User:Thenthorn/Jann Pasler
From Wikipedia, the free encyclopedia
Musicologist, pianist and documentary filmmaker; Pasler has published widely on contemporary American music, French music, modernism, postmodernism, and cultural life in Paris at the turn of the 20th century. Her article, "The Utility of Musical Instruments in the Racial and Colonial Agendas of Late Nineteenth-Century France," Journal of the Royal Musical Association Vol. 129, No. 1 (Spring 2004), won the Colin Slim award from the American Musicological Society for the best article in 2005 by a senior scholar. Recently she published Writing through Music (Oxford University Press, November 2007) and has another book in press: Composing the Citizen: Music as Public Utility in Third Rerpublic France (University of California Press, spring 2009). As the Frank H. Kenan Fellow at the National Humanities Center (2006-07), she worked on a new book, Music, Race, and Colonialism in Fin-de siècle France.
Pasler has presented her work at international conferences in England, France, Germany, Italy, Australia, and Japan. It has been honored by three NEH fellowships, a UC President's Fellowship, and a Senior Fellowship at the Stanford Humanities Center. In 2003-2004 she was the Flora Stone Mather Visiting Professor at Case Western Reserve University and, in winter 2008, Visiting Professor at UCLA.
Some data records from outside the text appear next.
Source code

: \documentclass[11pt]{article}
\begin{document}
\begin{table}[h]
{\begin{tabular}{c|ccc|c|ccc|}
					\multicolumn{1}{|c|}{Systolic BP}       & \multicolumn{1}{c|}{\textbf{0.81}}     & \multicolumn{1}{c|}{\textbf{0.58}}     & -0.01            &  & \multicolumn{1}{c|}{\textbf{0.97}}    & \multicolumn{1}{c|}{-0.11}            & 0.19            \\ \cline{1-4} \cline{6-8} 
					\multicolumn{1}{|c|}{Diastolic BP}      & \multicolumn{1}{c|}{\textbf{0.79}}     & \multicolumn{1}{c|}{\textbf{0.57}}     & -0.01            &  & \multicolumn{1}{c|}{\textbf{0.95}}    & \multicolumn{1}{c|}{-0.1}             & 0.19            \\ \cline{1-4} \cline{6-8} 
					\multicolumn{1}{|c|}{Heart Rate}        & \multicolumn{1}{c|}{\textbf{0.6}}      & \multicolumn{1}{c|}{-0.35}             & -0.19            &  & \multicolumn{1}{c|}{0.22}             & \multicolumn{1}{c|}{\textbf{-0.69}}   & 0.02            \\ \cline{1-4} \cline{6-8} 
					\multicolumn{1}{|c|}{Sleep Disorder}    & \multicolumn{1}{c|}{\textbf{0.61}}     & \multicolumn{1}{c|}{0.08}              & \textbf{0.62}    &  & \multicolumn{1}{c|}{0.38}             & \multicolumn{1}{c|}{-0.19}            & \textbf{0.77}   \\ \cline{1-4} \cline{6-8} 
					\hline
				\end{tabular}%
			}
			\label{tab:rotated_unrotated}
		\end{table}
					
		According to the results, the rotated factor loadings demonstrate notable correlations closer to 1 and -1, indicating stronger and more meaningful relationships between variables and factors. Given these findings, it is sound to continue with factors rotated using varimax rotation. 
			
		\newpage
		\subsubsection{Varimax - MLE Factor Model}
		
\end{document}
Her video documentaries have been shown at the Smithsonian, national meetings of the Association for Asian Studies and the American Anthropological Society. They have won film festival awards. Berkeley Media distributes them nationally and internationally.
Among numerous professional activities, at UCSD in 1982 she organized the International Stravinsky Symposium; in Paris at the CNRS in 1983-84, she helped found the Centre d'information et de documentation "Recherche Musicale;" in Paris in fall 1989, 1990, 1991, she taught in a 20th-century music doctoral program sponsored by the CNRS, IRCAM and Ecole des hautes etudes; and in fall 1994, with Philip Brett, she ran a resident research group at the UC Humanities Research Center called "Retheorizing Music." In 1995 she was Program Committee Chair of the Feminist Theory and Music III international conference and from 1995-1997 served on the Program Committee of the 16th International Congress of the International Musicological Society (London, August 1997). In 2001-2004 she served on the Program Committee of the national meeting of the American Musicological Society, chairing this committee in 2003-2004. She has also served as a founding member of the Editorial Board for Women and Music (1995-present), a member of the Advisory Board of 19th-Century Music, on various committees of AMS and SEM and the Board of Directors of the Pauline Oliveros Foundation. She reviews regularly for academic presses and scholarly journals such as JAMS and the Journal of the Royal Musical Association.
Currently Pasler is participating in two research groups, "French Music Criticism, 1789-1914" funded by the Arts and Humanities Research Council Network, Great Britain, and a French project to publish the repertoire of the Opéra, directed by Michel Noiray.